Thread: cast bytea to double precision[]

cast bytea to double precision[]

From

Mathieu Dubois

Date:

24 July 2011, 15:28:23

Hello,

I have a column of type bytea which contains a vector encoded in a
string (elements are separated by spaces).
The problem is that it uses a lot of storage space.

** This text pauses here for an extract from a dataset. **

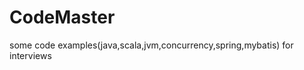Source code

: CodeMaster
==================================
some code examples(java,scala,jvm,concurrency,spring,mybatis) for interviews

I would like to convert this column to an ARRAY column with ALTER COLUMN
TYPE.

If I understand correctly, I have to specify a function to cast bytea to
double precision[]. Is it correct?

If this is correct, how to do that?

I use regexp_split_to_array to transform the bytea to a text[] but I
can't figure out how to convert it to double precision[].

I'm using postgres 8.4.

Any idea?

Thanks in advance,
Mathieu

Re: cast bytea to double precision[]

From

Mathieu Dubois

Date:

24 July 2011, 16:03:43

I have found a solution by myself for the conversion:
regexp_split_to_array(sig_vector, E',')::double precision[] (elements
are in fact separated by commas).

To convert my column I have used:
ALTER TABLE my_table ALTER sig_vector TO double precision[] USING
regexp_split_to_array(sig_vector, E',')::double precision[];

Is that correct?
Is it correct to pass the column name to regexp_split_to_array()?

Mathieu

On 07/24/2011 08:18 PM, Mathieu Dubois wrote:
> Hello,
>
> I have a column of type bytea which contains a vector encoded in a
> string (elements are separated by spaces).
> The problem is that it uses a lot of storage space.
>
> I would like to convert this column to an ARRAY column with ALTER
> COLUMN TYPE.
>
> If I understand correctly, I have to specify a function to cast bytea
> to double precision[]. Is it correct?
>
> If this is correct, how to do that?
>
> I use regexp_split_to_array to transform the bytea to a text[] but I
> can't figure out how to convert it to double precision[].
>
> I'm using postgres 8.4.
>
> Any idea?
>
> Thanks in advance,
> Mathieu
>

Re: cast bytea to double precision[]

From

Merlin Moncure

Date:

25 July 2011, 12:54:41

On Sun, Jul 24, 2011 at 2:03 PM, Mathieu Dubois <mathieu.dubois@limsi.fr> wrote:
> I have found a solution by myself for the conversion:
> regexp_split_to_array(sig_vector, E',')::double precision[] (elements are in
> fact separated by commas).
>
> To convert my column I have used:
> ALTER TABLE my_table ALTER sig_vector TO double precision[] USING
> regexp_split_to_array(sig_vector, E',')::double precision[];
>
> Is that correct?
> Is it correct to pass the column name to regexp_split_to_array()?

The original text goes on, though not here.